Tuntutan lainnya adalah pemerintah diminta menstabilkan harga dan ketersediaan bahan pokok serta menurunkan kembali harga bahan bakar minyak (BBM). Mendesak pemerintah Indonesia untuk menunda dan mengkaji kembali UU Ibu Kota Negara (IKN) dan dampak yang ditimbulkan akibat pemindahan ibu kota negara. Kemudian, menuntut pemerintah pusat membatalkan kenaikan Pajak Pertambahan Nilai (PPN) menjadi 11 persen.
Selain itu, juga menolak proyek strategis nasional yang mengabaikan hak rakyat, menolak keberadaan dan keberlanjutan otonomi khusus (Otsus) di Papua, dan meminta Presiden Joko Widodo menarik militer dari Papua Barat.

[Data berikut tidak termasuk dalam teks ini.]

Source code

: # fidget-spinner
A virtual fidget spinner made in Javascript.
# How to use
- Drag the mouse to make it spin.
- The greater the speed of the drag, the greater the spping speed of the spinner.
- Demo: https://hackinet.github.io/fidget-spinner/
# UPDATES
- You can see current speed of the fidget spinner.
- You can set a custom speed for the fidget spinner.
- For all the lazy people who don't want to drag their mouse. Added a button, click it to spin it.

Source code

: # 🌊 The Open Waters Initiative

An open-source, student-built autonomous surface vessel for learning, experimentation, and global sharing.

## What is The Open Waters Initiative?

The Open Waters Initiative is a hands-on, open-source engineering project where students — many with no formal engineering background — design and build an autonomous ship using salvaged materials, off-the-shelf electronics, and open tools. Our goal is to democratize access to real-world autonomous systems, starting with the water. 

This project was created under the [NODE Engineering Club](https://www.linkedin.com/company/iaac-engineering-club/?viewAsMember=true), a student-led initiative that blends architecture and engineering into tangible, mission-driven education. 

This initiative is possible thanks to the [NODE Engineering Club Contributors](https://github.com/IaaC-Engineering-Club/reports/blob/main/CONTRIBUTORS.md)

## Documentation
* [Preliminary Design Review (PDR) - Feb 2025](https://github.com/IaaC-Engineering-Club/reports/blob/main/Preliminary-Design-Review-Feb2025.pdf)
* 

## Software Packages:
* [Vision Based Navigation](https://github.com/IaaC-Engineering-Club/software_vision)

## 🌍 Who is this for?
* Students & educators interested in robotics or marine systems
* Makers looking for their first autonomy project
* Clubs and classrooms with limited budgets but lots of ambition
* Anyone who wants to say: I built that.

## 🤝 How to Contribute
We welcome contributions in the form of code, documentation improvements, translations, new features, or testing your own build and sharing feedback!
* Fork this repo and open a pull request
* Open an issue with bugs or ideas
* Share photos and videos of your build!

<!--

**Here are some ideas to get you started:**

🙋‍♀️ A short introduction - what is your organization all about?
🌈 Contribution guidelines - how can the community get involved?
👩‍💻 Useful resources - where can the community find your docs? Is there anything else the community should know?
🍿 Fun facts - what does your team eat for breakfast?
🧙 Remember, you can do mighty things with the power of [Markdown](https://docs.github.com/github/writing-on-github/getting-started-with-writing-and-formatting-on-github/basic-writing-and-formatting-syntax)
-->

Terakhir, meminta pemerintah pusat mencabut daerah otonomi baru (DOB) dari Papua.
”Kami dari DPRD Sumbar tentu menyuarakan apa yang menjadi aspirasi mahasiswa yang merupakan representasi masyarakat Sumbar,” kata Supardi.
Unjuk rasa di Jalan S Parman di pintu barat Kantor DPRD Sumbar itu kemudian disambung oleh ratusan orang dari massa OKP. Aksi tersebut berjalan kondusif hingga Senin menjelang maghrib. Perwakilan OKP juga bersedia untuk beraudiensi dengan ketua dan pejabat DPRD lainnya di ruang rapat.